May 2, 2017
Floor Statements

Mr. SCOTT of Virginia. Mr. Speaker, I yield myself 3 minutes.

   Mr. Speaker, under current law, if an employee wants to work overtime, put the money in the bank where it can earn interest, and use it to cover the cost of taking some time off later with the permission of the employer, he can do that today without this bill.

   But under H.R. 1180, instead of getting paid for overtime work in the next scheduled paycheck, the employee might not get paid until as much as a year later, when his employer decides to let him take that comp time.

   This legislation simply weakens the protections available in the Fair Labor Standards Act--the original family-friendly workplace law--at the very moment that we really ought to be strengthening the law.

   Under H.R. 1180, it would be legal to withhold workers' overtime pay for a long time.

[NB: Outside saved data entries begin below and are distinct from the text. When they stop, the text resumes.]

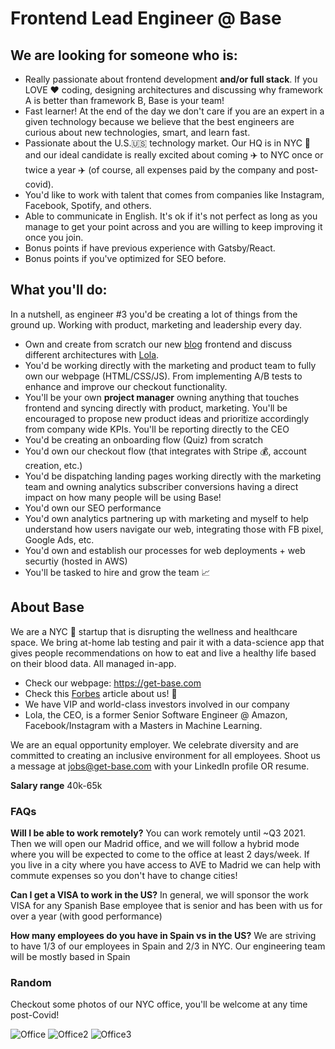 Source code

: # Frontend Lead Engineer @ Base

## We are looking for someone who is:
- Really passionate about frontend development **and/or full stack**. If you LOVE ♥️ coding, designing architectures and discussing why framework A is better than framework B, Base is your team!
- Fast learner! At the end of the day we don't care if you are an expert in a given technology because we believe that the best engineers are curious about new technologies, smart, and learn fast.
- Passionate about the U.S.🇺🇸 technology market. Our HQ is in NYC 🗽 and our ideal candidate is really excited about coming ✈️ to NYC once or twice a year ✈️ (of course, all expenses paid by the company and post-covid).
- You'd like to work with talent that comes from companies like Instagram, Facebook, Spotify, and others.
- Able to communicate in English. It's ok if it's not perfect as long as you manage to get your point across and you are willing to keep improving it once you join. 
- Bonus points  if have previous experience with Gatsby/React. 
- Bonus points if you've optimized for SEO before.

## What you'll do:
In a nutshell, as engineer #3 you'd be creating a lot of things from the ground up. Working with product, marketing and leadership every day.

- Own and create from scratch our new [blog](https://get-base.com/blog) frontend and discuss different architectures with [Lola](https://www.linkedin.com/in/lolapriego/).
- You'd be working directly with the marketing and product team to fully own our webpage (HTML/CSS/JS). From implementing A/B tests to enhance and improve our checkout functionality.
- You'll be your own **project manager** owning anything that touches frontend and syncing directly with product, marketing. You'll be encouraged to propose new product ideas and prioritize accordingly from company wide KPIs. You'll be reporting directly to the CEO
- You'd be creating an onboarding flow (Quiz) from scratch
- You'd own our checkout flow (that integrates with Stripe 💰, account creation, etc.)
- You'd be dispatching landing pages working directly with the marketing team and owning analytics subscriber conversions having a direct impact on how many people will be using Base!
- You'd own our SEO performance
- You'd own analytics partnering up with marketing and myself to help understand how users navigate our web, integrating those with FB pixel, Google Ads, etc.
- You'd own and establish our processes for web deployments + web securtiy (hosted in AWS)
- You'll be tasked to hire and grow the team 📈

## About Base
We are a NYC 🗽 startup that is disrupting the wellness and healthcare space. We bring at-home lab testing and pair it with a data-science app that gives people recommendations on how to eat and live a healthy life based on their blood data. All managed in-app. 

- Check our webpage: https://get-base.com
- Check this [Forbes](https://www.forbes.com/sites/berenicemagistretti/2021/02/09/at-home-lab-testing-startup-base-launches-with-a-34m-seed-round-to-help-improve-sleep-diet-and-sex-drive/?sh=527fd7b410ad) article about us! 🚀
- We have VIP and world-class investors involved in our company
- Lola, the CEO, is a former Senior Software Engineer @ Amazon, Facebook/Instagram with a Masters in Machine Learning.

We are an equal opportunity employer. We celebrate diversity and are committed to creating an inclusive environment for all employees. Shoot us a message at jobs@get-base.com with your LinkedIn profile OR resume.

**Salary range** 40k-65k

### FAQs
**Will I be able to work remotely?**
You can work remotely until ~Q3 2021. Then we will open our Madrid office, and we will follow a hybrid mode where you will be expected to come to the office at least 2 days/week. If you live in a city where you have access to AVE to Madrid we can help with commute expenses so you don't have to change cities!

**Can I get a VISA to work in the US?**
In general, we will sponsor the work VISA for any Spanish Base employee that is senior and has been with us for over a year (with good performance)

**How many employees do you have in Spain vs in the US?**
We are striving to have 1/3 of our employees in Spain and 2/3 in NYC. Our engineering team will be mostly based in Spain

### Random
Checkout some photos of our NYC office, you'll be welcome at any time post-Covid!

![Office](https://get-base.com/img/office1.png)
![Office2](https://get-base.com/img/office2.png)
![Office3](https://get-base.com/img/office3.png)

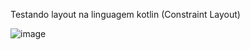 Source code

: Testando layout na linguagem kotlin (Constraint Layout)

![image](https://github.com/Luuukk/CLayout.t1/assets/100391050/8c7de569-cce2-448b-a037-409c0e22e306)

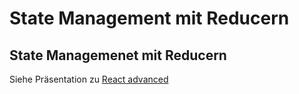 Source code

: # State Management mit Reducern

## State Managemenet mit Reducern

Siehe Präsentation zu [React advanced](./react-advanced-de.html#/5)
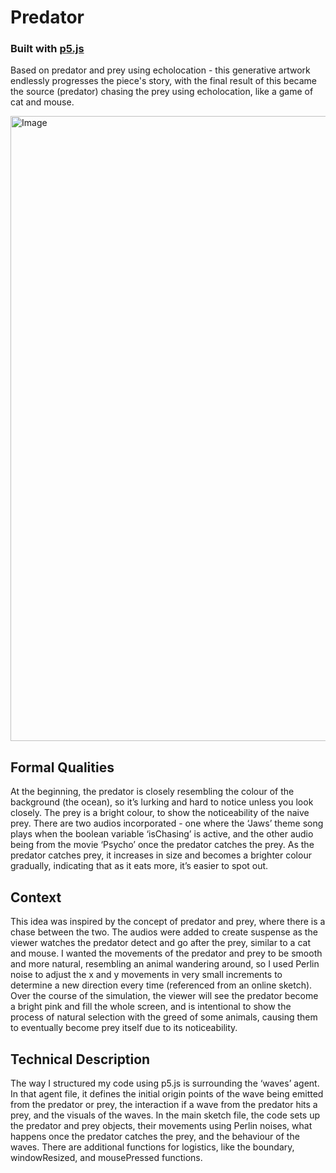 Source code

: # Predator

### **Built with [p5.js](https://p5js.org/)**

Based on predator and prey using echolocation - this generative artwork endlessly progresses the piece's story, with the final result of this became the source (predator) chasing the prey using echolocation, like a game of cat and mouse.  

<img src="https://github.com/lamvpham/predator/blob/main/image.png?raw=true" width="1000" title="Image" alt="Image">


## Formal Qualities
At the beginning, the predator is closely resembling the colour of the background (the ocean), so it’s lurking and hard to notice unless you look closely. The prey is a bright colour, to show the noticeability of the naive prey. There are two audios incorporated - one where the ‘Jaws’ theme song plays when the boolean variable ‘isChasing’ is active, and the other audio being from the movie ‘Psycho’ once the predator catches the prey. As the predator catches prey, it increases in size and becomes a brighter colour gradually, indicating that as it eats more, it’s easier to spot out.

## Context
This idea was inspired by the concept of predator and prey, where there is a chase between the two. The audios were added to create suspense as the viewer watches the predator detect and go after the prey, similar to a cat and mouse. I wanted the movements of the predator and prey to be smooth and more natural, resembling an animal wandering around, so I used Perlin noise to adjust the x and y movements in very small increments to determine a new direction every time (referenced from an online sketch). Over the course of the simulation, the viewer will see the predator become a bright pink and fill the whole screen, and is intentional to show the process of natural selection with the greed of some animals, causing them to eventually become prey itself due to its noticeability.

## Technical Description
The way I structured my code using p5.js is surrounding the ‘waves’ agent. In that agent file, it defines the initial origin points of the wave being emitted from the predator or prey, the interaction if a wave from the predator hits a prey, and the visuals of the waves. In the main sketch file, the code sets up the predator and prey objects, their movements using Perlin noises, what happens once the predator catches the prey, and the behaviour of the waves. There are additional functions for logistics, like the boundary, windowResized, and mousePressed functions.
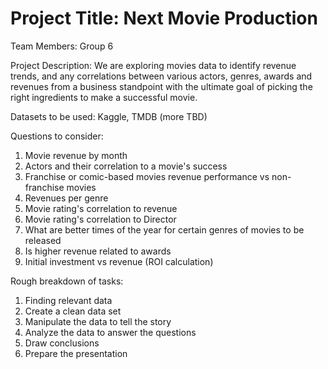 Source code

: # Project Title: Next Movie Production

Team Members: Group 6

Project Description: We are exploring movies data to identify revenue trends, and any correlations between various actors, genres, awards and revenues from a business standpoint with the ultimate
goal of picking the right ingredients to make a successful movie.

Datasets to be used: Kaggle, TMDB (more TBD)

Questions to consider:
1. Movie revenue by month
2. Actors and their correlation to a movie's success
3. Franchise or comic-based movies revenue performance vs non-franchise movies
4. Revenues per genre
5. Movie rating's correlation to revenue
6. Movie rating's correlation to Director
7. What are better times of the year for certain genres of movies to be released
8. Is higher revenue related to awards
9. Initial investment vs revenue (ROI calculation)

Rough breakdown of tasks:
1. Finding relevant data
2. Create a clean data set
3. Manipulate the data to tell the story
4. Analyze the data to answer the questions
5. Draw conclusions
6. Prepare the presentation
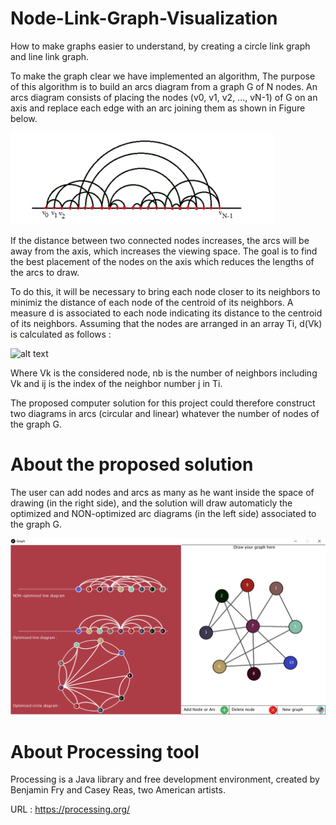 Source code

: # Node-Link-Graph-Visualization
How to make graphs easier to understand, by creating a circle link graph and line link graph.

To make the graph clear we have implemented an algorithm, The purpose of this algorithm is to build an arcs diagram from a graph G of N nodes. An arcs diagram consists of placing the nodes (v0, v1, v2, ..., vN-1) of G on an axis and replace each edge with an arc joining them as shown in Figure below.

![alt text](https://github.com/CHEREF-Mehdi/Node-Link-Graph-Visualization/blob/master/ImageForReadMe/Capture2.PNG)

If the distance between two connected nodes increases, the arcs will be away from the axis, which increases the viewing space. The goal is to find the best placement of the nodes on the axis which reduces the lengths of the arcs to draw.

To do this, it will be necessary to bring each node closer to its neighbors to minimiz the distance of each node of the centroid of its neighbors. A measure d is associated to each node indicating its distance to the centroid of its neighbors. Assuming that the nodes are arranged in an array Ti, d(Vk) is calculated as follows :

![alt text]()

Where Vk is the considered node, nb is the number of neighbors including Vk and ij is the index of the neighbor number j in Ti.

The proposed computer solution for this project could therefore construct two diagrams in arcs (circular and linear) whatever the number of nodes of the graph G.

# About the proposed solution

The user can add nodes and arcs as many as he want inside the space of drawing (in the right side), and the solution will draw automaticly the optimized and NON-optimized arc diagrams (in the left side) associated to the graph G.

![alt text](https://github.com/CHEREF-Mehdi/Node-Link-Graph-Visualization/blob/master/ImageForReadMe/Capture.png)

# About Processing tool

Processing is a Java library and free development environment, created by Benjamin Fry and Casey Reas, two American artists.

URL : https://processing.org/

This would be otherwise a violation of the Fair Labor Standards Act.

   The bill would allow you to undermine the 40-hour workweek by creating a mechanism that allows employees to earn time off to be with their families only if they spend extra time at work beyond a 40-hour workweek.

   It undermines a worker's ability to earn overtime pay, which many workers rely on to send their children to college, save for retirement, or make a down payment on a house.

   Because the legislation makes it cheaper for employers to assign overtime to employees who agree to accept comp time instead of actual cash wages, this legislation makes it extremely likely that the only employees who will be asked to work overtime are those who agree to get comp time instead of actual time and a half paid cash.

   Furthermore, the legislation creates significant uncertainty for workers. An employer could decide that an employee cannot take comp time on the dates requested because the employer said it would be an undue disruption to business operations.

   My Democratic colleagues and I are working on a Working Families Agenda with real solutions that would boost wages for working people and help them balance work and family life. An employee should be able to earn time off without sacrificing overtime pay. This is exactly what the Healthy Families Act would do. It would allow workers to earn up to 7 paid sick days.

   Finally, Mr. Speaker, 92 groups that actually represent working people sent a letter urging the Committee on Education and the Workforce to oppose the legislation.

Mr. Speaker, I urge my colleagues to vote ``no'' on this legislation, and I reserve the balance of my time.